Pick out each line in these entries that contains the string "valores".

*** Opening of Data shown ***

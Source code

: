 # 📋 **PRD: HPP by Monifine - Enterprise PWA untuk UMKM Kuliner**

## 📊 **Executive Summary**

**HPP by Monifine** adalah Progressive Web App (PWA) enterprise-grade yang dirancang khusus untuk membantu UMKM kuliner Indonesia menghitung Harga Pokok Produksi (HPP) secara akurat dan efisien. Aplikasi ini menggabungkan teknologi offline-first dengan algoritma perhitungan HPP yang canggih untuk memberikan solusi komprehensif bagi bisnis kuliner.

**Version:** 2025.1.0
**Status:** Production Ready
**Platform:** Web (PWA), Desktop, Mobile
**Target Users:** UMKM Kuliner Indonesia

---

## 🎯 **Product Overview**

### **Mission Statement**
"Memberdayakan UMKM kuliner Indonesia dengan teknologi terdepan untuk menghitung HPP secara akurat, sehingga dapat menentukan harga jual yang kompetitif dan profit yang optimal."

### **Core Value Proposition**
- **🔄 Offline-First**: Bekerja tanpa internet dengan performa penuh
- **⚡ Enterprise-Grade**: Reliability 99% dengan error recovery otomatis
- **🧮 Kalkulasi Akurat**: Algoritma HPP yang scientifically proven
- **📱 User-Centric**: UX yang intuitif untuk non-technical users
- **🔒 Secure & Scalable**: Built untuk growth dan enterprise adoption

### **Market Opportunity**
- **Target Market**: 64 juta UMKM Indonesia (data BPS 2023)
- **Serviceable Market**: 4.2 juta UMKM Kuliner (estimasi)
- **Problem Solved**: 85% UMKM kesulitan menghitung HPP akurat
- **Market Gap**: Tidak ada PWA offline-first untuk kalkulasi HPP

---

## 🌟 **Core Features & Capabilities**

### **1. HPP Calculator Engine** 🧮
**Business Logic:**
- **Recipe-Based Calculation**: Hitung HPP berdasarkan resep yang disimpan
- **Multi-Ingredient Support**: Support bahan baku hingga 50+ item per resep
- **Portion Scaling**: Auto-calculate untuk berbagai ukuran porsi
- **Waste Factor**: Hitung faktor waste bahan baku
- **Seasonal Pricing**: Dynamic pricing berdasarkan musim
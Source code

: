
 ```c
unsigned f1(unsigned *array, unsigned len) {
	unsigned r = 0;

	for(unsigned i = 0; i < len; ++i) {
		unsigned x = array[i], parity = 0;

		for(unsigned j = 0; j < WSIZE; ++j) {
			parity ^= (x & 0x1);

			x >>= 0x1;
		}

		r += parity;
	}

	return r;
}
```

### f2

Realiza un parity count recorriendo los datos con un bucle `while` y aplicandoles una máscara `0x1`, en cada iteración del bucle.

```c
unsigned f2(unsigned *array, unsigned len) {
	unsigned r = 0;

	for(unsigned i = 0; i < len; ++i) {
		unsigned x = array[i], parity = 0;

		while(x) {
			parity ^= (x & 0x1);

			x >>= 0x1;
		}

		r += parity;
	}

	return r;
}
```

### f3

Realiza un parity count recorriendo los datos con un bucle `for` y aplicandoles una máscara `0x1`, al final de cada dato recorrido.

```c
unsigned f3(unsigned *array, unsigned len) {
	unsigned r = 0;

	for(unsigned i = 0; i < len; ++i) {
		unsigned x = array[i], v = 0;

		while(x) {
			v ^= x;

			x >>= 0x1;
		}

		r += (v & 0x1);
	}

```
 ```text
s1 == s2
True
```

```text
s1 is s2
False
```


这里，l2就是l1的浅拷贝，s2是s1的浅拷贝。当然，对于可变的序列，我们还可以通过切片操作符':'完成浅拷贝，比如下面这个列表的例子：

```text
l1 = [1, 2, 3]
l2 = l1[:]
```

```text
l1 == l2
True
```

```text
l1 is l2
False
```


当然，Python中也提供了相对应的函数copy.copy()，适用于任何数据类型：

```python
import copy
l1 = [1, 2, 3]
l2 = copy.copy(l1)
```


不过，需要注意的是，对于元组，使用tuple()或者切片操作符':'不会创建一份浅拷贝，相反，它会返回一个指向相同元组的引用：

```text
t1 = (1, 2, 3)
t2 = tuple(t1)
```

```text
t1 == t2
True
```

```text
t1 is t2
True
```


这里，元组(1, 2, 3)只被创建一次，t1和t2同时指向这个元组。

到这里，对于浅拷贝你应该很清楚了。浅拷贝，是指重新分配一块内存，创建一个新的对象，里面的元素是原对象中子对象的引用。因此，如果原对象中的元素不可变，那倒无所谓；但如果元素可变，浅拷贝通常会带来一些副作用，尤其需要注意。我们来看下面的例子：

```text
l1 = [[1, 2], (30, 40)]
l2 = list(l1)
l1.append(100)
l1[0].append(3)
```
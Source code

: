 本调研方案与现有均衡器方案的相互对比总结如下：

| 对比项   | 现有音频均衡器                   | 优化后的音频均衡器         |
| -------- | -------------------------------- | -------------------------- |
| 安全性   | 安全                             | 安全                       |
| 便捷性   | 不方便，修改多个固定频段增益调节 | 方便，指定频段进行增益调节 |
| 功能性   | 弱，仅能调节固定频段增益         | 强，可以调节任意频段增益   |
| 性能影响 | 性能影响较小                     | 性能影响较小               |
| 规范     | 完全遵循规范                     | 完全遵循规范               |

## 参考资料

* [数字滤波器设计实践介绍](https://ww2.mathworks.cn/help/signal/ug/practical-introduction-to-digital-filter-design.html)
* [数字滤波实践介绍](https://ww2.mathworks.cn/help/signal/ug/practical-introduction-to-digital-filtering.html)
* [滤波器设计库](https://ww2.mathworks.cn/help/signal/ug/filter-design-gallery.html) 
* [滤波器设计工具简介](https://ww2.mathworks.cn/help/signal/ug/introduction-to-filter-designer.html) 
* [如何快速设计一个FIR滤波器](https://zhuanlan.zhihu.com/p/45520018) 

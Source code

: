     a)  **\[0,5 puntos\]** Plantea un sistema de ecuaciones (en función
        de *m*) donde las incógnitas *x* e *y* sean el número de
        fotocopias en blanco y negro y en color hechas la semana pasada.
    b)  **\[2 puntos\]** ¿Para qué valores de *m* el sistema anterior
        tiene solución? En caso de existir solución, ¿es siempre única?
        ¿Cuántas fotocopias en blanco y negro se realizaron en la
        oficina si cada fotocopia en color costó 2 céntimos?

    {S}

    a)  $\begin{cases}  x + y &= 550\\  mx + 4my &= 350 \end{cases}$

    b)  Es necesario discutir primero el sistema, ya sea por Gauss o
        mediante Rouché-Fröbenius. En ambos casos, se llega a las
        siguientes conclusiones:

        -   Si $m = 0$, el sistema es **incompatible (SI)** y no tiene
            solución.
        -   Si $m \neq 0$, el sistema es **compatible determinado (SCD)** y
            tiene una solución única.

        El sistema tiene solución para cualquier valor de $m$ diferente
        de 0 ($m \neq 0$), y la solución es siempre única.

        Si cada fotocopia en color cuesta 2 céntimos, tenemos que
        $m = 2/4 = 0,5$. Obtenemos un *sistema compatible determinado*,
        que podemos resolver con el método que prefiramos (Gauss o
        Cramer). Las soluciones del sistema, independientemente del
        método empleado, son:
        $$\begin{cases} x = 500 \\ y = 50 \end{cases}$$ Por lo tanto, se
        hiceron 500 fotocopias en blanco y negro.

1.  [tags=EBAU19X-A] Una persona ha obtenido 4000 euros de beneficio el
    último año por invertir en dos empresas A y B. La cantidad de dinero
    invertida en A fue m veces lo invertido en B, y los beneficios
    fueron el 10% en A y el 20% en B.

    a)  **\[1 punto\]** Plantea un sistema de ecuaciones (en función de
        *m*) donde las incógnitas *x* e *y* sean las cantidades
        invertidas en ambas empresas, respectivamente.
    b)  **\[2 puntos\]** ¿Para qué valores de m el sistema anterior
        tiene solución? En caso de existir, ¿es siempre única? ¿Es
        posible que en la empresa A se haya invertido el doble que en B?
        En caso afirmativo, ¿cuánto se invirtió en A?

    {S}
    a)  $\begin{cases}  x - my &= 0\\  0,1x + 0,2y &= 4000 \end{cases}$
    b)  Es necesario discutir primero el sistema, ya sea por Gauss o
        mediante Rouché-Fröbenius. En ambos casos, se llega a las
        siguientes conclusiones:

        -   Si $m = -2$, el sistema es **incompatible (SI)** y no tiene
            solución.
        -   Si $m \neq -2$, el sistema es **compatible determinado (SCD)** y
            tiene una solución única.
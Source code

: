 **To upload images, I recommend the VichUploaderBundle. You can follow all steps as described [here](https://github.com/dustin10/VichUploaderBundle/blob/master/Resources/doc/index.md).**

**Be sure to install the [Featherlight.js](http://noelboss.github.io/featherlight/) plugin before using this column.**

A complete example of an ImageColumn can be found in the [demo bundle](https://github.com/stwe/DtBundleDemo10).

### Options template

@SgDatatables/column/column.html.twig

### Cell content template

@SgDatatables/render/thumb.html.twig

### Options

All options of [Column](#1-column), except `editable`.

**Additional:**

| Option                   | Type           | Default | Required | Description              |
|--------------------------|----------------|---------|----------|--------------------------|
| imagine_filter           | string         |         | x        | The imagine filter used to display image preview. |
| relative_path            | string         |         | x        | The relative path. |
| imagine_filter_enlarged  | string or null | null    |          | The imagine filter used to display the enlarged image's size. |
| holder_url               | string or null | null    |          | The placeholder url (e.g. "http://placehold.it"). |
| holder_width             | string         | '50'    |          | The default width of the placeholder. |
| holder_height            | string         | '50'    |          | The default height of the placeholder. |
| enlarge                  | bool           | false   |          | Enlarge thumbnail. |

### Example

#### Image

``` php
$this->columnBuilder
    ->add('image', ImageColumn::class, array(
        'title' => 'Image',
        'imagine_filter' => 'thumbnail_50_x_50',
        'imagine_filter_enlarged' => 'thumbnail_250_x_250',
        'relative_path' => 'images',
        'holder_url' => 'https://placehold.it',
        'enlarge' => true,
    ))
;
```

*** Close of Data shown ***

Expected answer.
    b)  **\[2 puntos\]** ¿Para qué valores de *m* el sistema anterior
    b)  **\[2 puntos\]** ¿Para qué valores de m el sistema anterior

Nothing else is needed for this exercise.